> [What you need to do]
The lines to output run from the first line of the entries below through the line containing "not per cell."; copy them exactly and leave out pictures.

> [Input for this task]
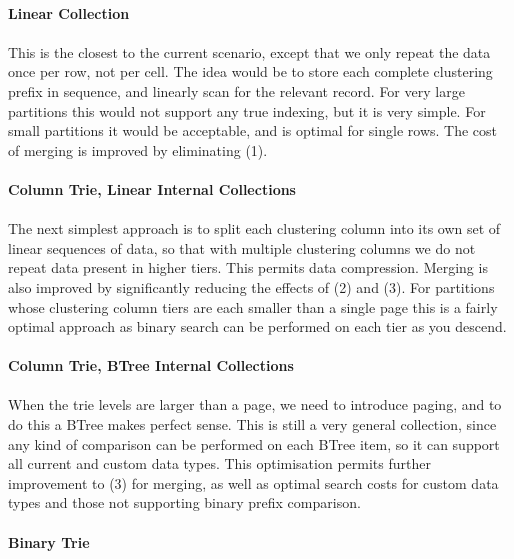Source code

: \documentclass[fleqn]{article}
\begin{document}
\paragraph{Linear Collection}
\paragraph{}
    This is the closest to the current scenario, except that we only repeat the data once per row,
    not per cell. The idea would be to store each complete clustering prefix in sequence,
    and linearly scan for the relevant record. For very large partitions this would not support 
    any true indexing, but it is very simple. For small partitions it would be acceptable, and is
    optimal for single rows. The cost of merging is improved by eliminating (1).
\paragraph{Column Trie, Linear Internal Collections}
\paragraph{}
    The next simplest approach is to split each clustering column into its own set of linear
    sequences of data, so that with multiple clustering columns we do not repeat data present
    in higher tiers. This permits data compression. Merging is also improved by significantly
    reducing the effects of (2) and (3). For partitions whose clustering column tiers are 
    each smaller than a single page this is a fairly optimal approach as binary search 
    can be performed on each tier as you descend.
\paragraph{Column Trie, BTree Internal Collections}
\paragraph{}
    When the trie levels are larger than a page, we need to introduce paging, and to do this a
    BTree makes perfect sense. This is still a very general collection, since any kind of comparison
    can be performed on each BTree item, so it can support all current and custom data types.
    This optimisation permits further improvement to (3) for merging, as well as optimal
    search costs for custom data types and those not supporting binary prefix comparison.
\paragraph{Binary Trie}
\end{document}
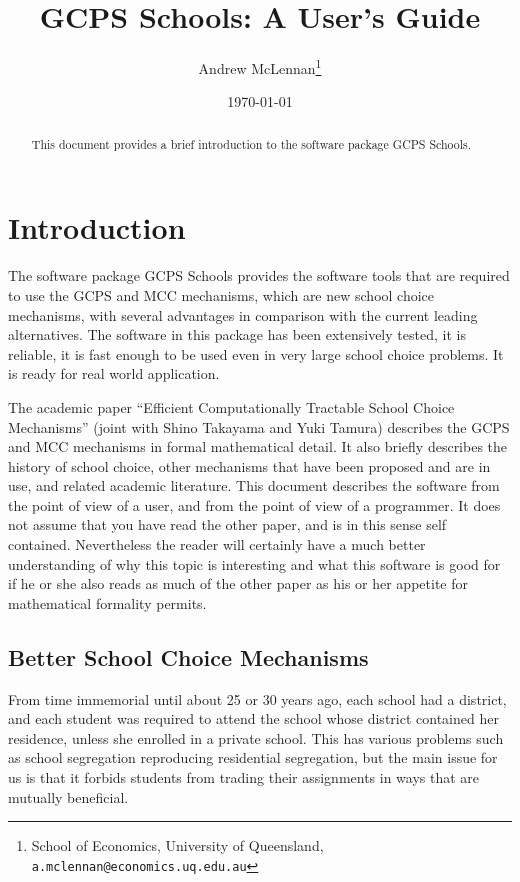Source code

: \documentclass[12pt]{article}
\theoremstyle{definition}
\begin{document}
\title{GCPS Schools: A User's Guide}

\author{Andrew McLennan\footnote{School of Economics, University of
    Queensland, {\tt a.mclennan@economics.uq.edu.au}}}

\date{\today}

\maketitle

\begin{abstract}
This document provides a brief introduction to the software package GCPS Schools.
\end{abstract}


\section{Introduction}

The software package GCPS Schools provides the software tools that are
required to use the GCPS and MCC mechanisms, which are new school choice
mechanisms, with several advantages in comparison with the current
leading alternatives.  The software in this package has been
extensively tested, it is reliable, it is fast enough to be used even
in very large school choice problems.  It is ready for real world
application.

The academic paper ``Efficient Computationally Tractable School Choice
Mechanisms'' (joint with Shino Takayama and Yuki Tamura) describes the
GCPS and MCC mechanisms in formal mathematical detail.  It also
briefly describes the history of school choice, other mechanisms that
have been proposed and are in use, and related academic literature.
This document describes the software from the point of view of a user,
and from the point of view of a programmer.  It does not assume that
you have read the other paper, and is in this sense self contained.
Nevertheless the reader will certainly have a much better
understanding of why this topic is interesting and what this software
is good for if he or she also reads as much of the other paper as his
or her appetite for mathematical formality permits.

\subsection{Better School Choice Mechanisms}

From time immemorial until about 25 or 30 years ago, each school had a
district, and each student was required to attend the school whose
district contained her residence, unless she enrolled in a private
school.  This has various problems such as school segregation
reproducing residential segregation, but the main issue for us is that
it forbids students from trading their assignments in ways that are
mutually beneficial.
\end{document}
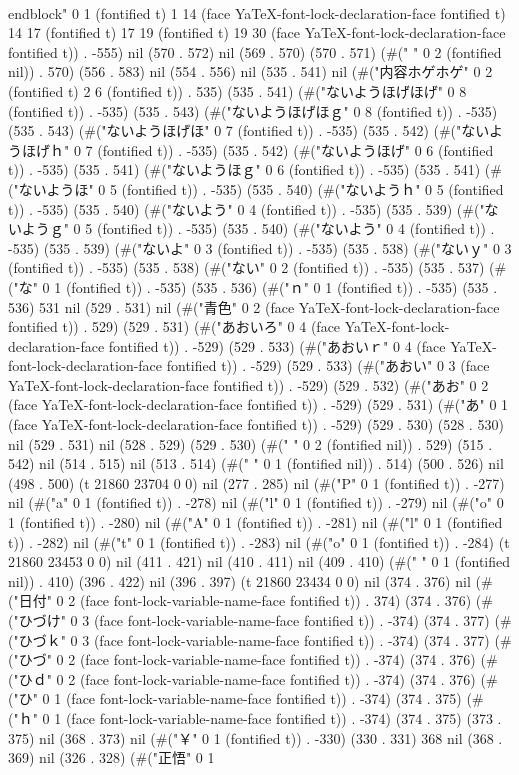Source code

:  \\end{block}" 0 1 (fontified t) 1 14 (face YaTeX-font-lock-declaration-face fontified t) 14 17 (fontified t) 17 19 (fontified t) 19 30 (face YaTeX-font-lock-declaration-face fontified t)) . -555) nil (570 . 572) nil (569 . 570) (570 . 571) (#("  " 0 2 (fontified nil)) . 570) (556 . 583) nil (554 . 556) nil (535 . 541) nil (#("内容ホゲホゲ" 0 2 (fontified t) 2 6 (fontified t)) . 535) (535 . 541) (#("ないようほげほげ" 0 8 (fontified t)) . -535) (535 . 543) (#("ないようほげほｇ" 0 8 (fontified t)) . -535) (535 . 543) (#("ないようほげほ" 0 7 (fontified t)) . -535) (535 . 542) (#("ないようほげｈ" 0 7 (fontified t)) . -535) (535 . 542) (#("ないようほげ" 0 6 (fontified t)) . -535) (535 . 541) (#("ないようほｇ" 0 6 (fontified t)) . -535) (535 . 541) (#("ないようほ" 0 5 (fontified t)) . -535) (535 . 540) (#("ないようｈ" 0 5 (fontified t)) . -535) (535 . 540) (#("ないよう" 0 4 (fontified t)) . -535) (535 . 539) (#("ないようｇ" 0 5 (fontified t)) . -535) (535 . 540) (#("ないよう" 0 4 (fontified t)) . -535) (535 . 539) (#("ないよ" 0 3 (fontified t)) . -535) (535 . 538) (#("ないｙ" 0 3 (fontified t)) . -535) (535 . 538) (#("ない" 0 2 (fontified t)) . -535) (535 . 537) (#("な" 0 1 (fontified t)) . -535) (535 . 536) (#("ｎ" 0 1 (fontified t)) . -535) (535 . 536) 531 nil (529 . 531) nil (#("青色" 0 2 (face YaTeX-font-lock-declaration-face fontified t)) . 529) (529 . 531) (#("あおいろ" 0 4 (face YaTeX-font-lock-declaration-face fontified t)) . -529) (529 . 533) (#("あおいｒ" 0 4 (face YaTeX-font-lock-declaration-face fontified t)) . -529) (529 . 533) (#("あおい" 0 3 (face YaTeX-font-lock-declaration-face fontified t)) . -529) (529 . 532) (#("あお" 0 2 (face YaTeX-font-lock-declaration-face fontified t)) . -529) (529 . 531) (#("あ" 0 1 (face YaTeX-font-lock-declaration-face fontified t)) . -529) (529 . 530) (528 . 530) nil (529 . 531) nil (528 . 529) (529 . 530) (#("  " 0 2 (fontified nil)) . 529) (515 . 542) nil (514 . 515) nil (513 . 514) (#(" " 0 1 (fontified nil)) . 514) (500 . 526) nil (498 . 500) (t 21860 23704 0 0) nil (277 . 285) nil (#("P" 0 1 (fontified t)) . -277) nil (#("a" 0 1 (fontified t)) . -278) nil (#("l" 0 1 (fontified t)) . -279) nil (#("o" 0 1 (fontified t)) . -280) nil (#("A" 0 1 (fontified t)) . -281) nil (#("l" 0 1 (fontified t)) . -282) nil (#("t" 0 1 (fontified t)) . -283) nil (#("o" 0 1 (fontified t)) . -284) (t 21860 23453 0 0) nil (411 . 421) nil (410 . 411) nil (409 . 410) (#(" " 0 1 (fontified nil)) . 410) (396 . 422) nil (396 . 397) (t 21860 23434 0 0) nil (374 . 376) nil (#("日付" 0 2 (face font-lock-variable-name-face fontified t)) . 374) (374 . 376) (#("ひづけ" 0 3 (face font-lock-variable-name-face fontified t)) . -374) (374 . 377) (#("ひづｋ" 0 3 (face font-lock-variable-name-face fontified t)) . -374) (374 . 377) (#("ひづ" 0 2 (face font-lock-variable-name-face fontified t)) . -374) (374 . 376) (#("ひｄ" 0 2 (face font-lock-variable-name-face fontified t)) . -374) (374 . 376) (#("ひ" 0 1 (face font-lock-variable-name-face fontified t)) . -374) (374 . 375) (#("ｈ" 0 1 (face font-lock-variable-name-face fontified t)) . -374) (374 . 375) (373 . 375) nil (368 . 373) nil (#("￥" 0 1 (fontified t)) . -330) (330 . 331) 368 nil (368 . 369) nil (326 . 328) (#("正悟" 0 1 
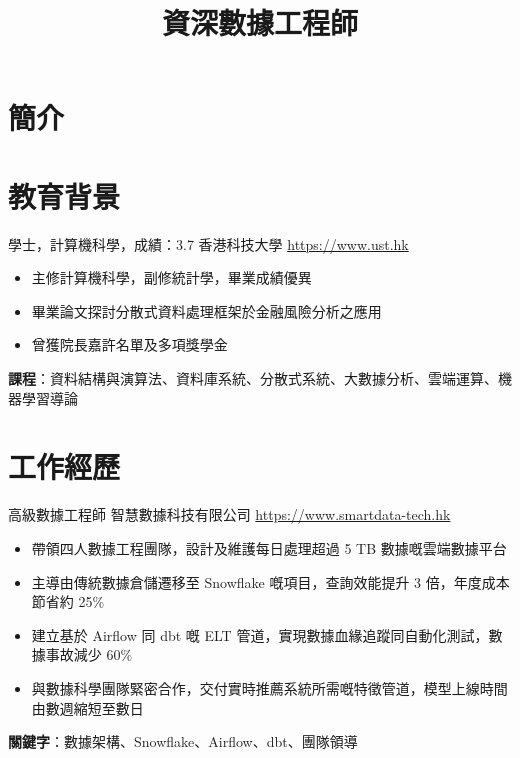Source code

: \documentclass[a4paper, serif, 10pt]{moderncv}
\title{資深數據工程師}
\begin{document}
\maketitle

\section{簡介}

\section{教育背景}

        {學士，計算機科學，成績：3.7}
        {香港科技大學}
        {\url{https://www.ust.hk}}
        {}
        {\begin{itemize}
\item 主修計算機科學，副修統計學，畢業成績優異
\item 畢業論文探討分散式資料處理框架於金融風險分析之應用
\item 曾獲院長嘉許名單及多項獎學金
\end{itemize}
\textbf{課程}：資料結構與演算法、資料庫系統、分散式系統、大數據分析、雲端運算、機器學習導論}
\section{工作經歷}

        {高級數據工程師}
        {智慧數據科技有限公司}
        {\url{https://www.smartdata-tech.hk}}
        {}
        {\begin{itemize}
\item 帶領四人數據工程團隊，設計及維護每日處理超過 5 TB 數據嘅雲端數據平台
\item 主導由傳統數據倉儲遷移至 Snowflake 嘅項目，查詢效能提升 3 倍，年度成本節省約 25\%
\item 建立基於 Airflow 同 dbt 嘅 ELT 管道，實現數據血緣追蹤同自動化測試，數據事故減少 60\%
\item 與數據科學團隊緊密合作，交付實時推薦系統所需嘅特徵管道，模型上線時間由數週縮短至數日
\end{itemize}
\textbf{關鍵字}：數據架構、Snowflake、Airflow、dbt、團隊領導}
\end{document}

> [Worked solution]
Source code

: \documentclass[fleqn]{article}
\begin{document}
\paragraph{Linear Collection}
\paragraph{}
    This is the closest to the current scenario, except that we only repeat the data once per row,
    not per cell. The idea would be to store each complete clustering prefix in sequence,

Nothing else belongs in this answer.